◆ Exercise instructions ◆
Scan the entries below for lines holding "water". Give the number of such lines alone.

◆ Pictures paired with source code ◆
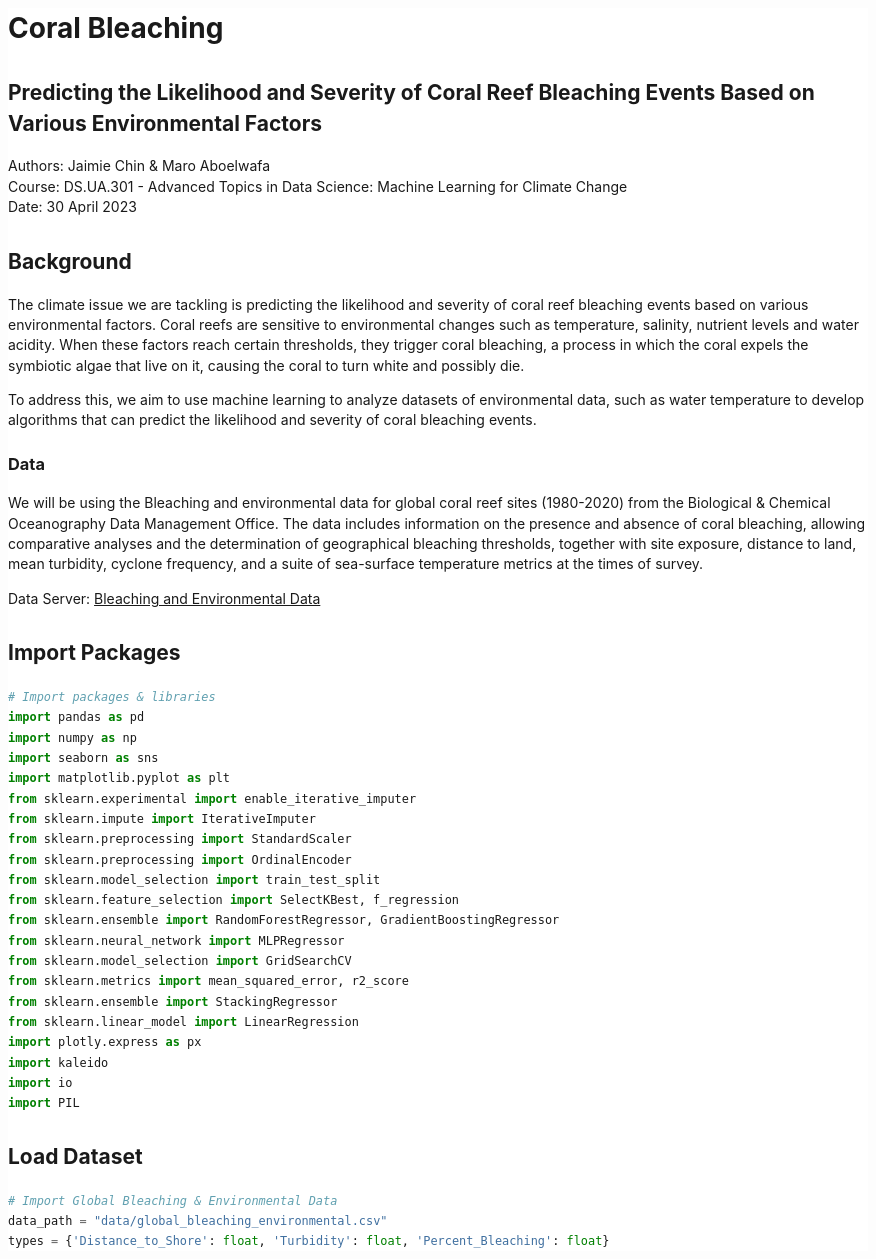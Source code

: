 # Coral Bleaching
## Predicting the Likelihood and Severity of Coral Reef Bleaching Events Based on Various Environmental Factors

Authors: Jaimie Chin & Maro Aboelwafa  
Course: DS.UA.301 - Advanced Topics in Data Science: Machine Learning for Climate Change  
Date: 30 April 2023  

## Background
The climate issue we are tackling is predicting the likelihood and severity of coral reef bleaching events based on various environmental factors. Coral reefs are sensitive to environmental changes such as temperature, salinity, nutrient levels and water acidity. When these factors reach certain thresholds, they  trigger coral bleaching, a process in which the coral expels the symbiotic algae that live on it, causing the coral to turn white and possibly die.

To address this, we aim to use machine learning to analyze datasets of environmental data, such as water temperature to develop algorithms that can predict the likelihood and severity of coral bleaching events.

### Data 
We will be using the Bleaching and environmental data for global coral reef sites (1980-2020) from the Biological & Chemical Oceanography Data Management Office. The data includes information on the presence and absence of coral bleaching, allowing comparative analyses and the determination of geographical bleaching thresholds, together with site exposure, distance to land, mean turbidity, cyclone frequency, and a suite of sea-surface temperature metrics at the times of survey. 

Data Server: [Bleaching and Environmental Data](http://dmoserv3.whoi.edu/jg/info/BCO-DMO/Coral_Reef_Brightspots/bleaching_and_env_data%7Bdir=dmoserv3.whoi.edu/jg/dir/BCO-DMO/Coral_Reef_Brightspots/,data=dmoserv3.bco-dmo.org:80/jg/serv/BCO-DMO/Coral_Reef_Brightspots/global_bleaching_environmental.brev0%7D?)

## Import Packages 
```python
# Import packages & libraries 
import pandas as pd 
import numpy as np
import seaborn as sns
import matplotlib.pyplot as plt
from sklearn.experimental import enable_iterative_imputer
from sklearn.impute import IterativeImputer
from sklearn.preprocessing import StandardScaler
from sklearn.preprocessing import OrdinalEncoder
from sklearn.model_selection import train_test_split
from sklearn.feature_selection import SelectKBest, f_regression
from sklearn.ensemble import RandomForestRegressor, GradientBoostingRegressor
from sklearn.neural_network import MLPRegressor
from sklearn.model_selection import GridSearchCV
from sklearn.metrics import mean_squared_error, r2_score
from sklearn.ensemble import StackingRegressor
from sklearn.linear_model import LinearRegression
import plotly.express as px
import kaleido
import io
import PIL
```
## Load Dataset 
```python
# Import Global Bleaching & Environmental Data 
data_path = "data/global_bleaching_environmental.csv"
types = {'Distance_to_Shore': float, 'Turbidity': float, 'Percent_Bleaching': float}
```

◆ Problem solution ◆
2